◆ What this task involves
What is needed here is an exact copy of all the entries below.
──────── Records supplied ────────
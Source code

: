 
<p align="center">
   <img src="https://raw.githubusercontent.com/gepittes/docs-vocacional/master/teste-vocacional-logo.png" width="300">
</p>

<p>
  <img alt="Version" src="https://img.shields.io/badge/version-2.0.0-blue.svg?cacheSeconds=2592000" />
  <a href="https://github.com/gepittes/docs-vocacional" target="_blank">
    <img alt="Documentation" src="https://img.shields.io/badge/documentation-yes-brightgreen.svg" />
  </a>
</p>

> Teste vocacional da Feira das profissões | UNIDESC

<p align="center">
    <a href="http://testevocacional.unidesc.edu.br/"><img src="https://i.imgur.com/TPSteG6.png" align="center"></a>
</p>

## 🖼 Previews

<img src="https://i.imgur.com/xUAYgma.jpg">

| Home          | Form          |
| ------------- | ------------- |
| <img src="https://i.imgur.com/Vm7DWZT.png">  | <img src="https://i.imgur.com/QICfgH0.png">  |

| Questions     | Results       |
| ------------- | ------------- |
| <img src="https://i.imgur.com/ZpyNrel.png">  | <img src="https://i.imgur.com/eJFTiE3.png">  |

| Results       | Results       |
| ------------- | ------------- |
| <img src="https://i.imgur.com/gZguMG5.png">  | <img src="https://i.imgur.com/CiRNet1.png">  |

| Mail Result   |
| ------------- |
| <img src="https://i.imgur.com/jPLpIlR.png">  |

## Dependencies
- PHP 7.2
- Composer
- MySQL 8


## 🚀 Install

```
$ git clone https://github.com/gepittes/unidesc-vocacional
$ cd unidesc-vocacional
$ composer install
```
────────
◆ Reply to the exercise
Source code

: 
<p align="center">
   <img src="https://raw.githubusercontent.com/gepittes/docs-vocacional/master/teste-vocacional-logo.png" width="300">
</p>

<p>
  <img alt="Version" src="https://img.shields.io/badge/version-2.0.0-blue.svg?cacheSeconds=2592000" />
  <a href="https://github.com/gepittes/docs-vocacional" target="_blank">
    <img alt="Documentation" src="https://img.shields.io/badge/documentation-yes-brightgreen.svg" />
  </a>
</p>

> Teste vocacional da Feira das profissões | UNIDESC

<p align="center">
    <a href="http://testevocacional.unidesc.edu.br/"><img src="https://i.imgur.com/TPSteG6.png" align="center"></a>
</p>

## 🖼 Previews

<img src="https://i.imgur.com/xUAYgma.jpg">

| Home          | Form          |
| ------------- | ------------- |
| <img src="https://i.imgur.com/Vm7DWZT.png">  | <img src="https://i.imgur.com/QICfgH0.png">  |

| Questions     | Results       |
| ------------- | ------------- |
| <img src="https://i.imgur.com/ZpyNrel.png">  | <img src="https://i.imgur.com/eJFTiE3.png">  |

| Results       | Results       |
| ------------- | ------------- |
| <img src="https://i.imgur.com/gZguMG5.png">  | <img src="https://i.imgur.com/CiRNet1.png">  |

| Mail Result   |
| ------------- |
| <img src="https://i.imgur.com/jPLpIlR.png">  |

## Dependencies
- PHP 7.2
- Composer
- MySQL 8


## 🚀 Install

```
$ git clone https://github.com/gepittes/unidesc-vocacional
$ cd unidesc-vocacional
$ composer install
```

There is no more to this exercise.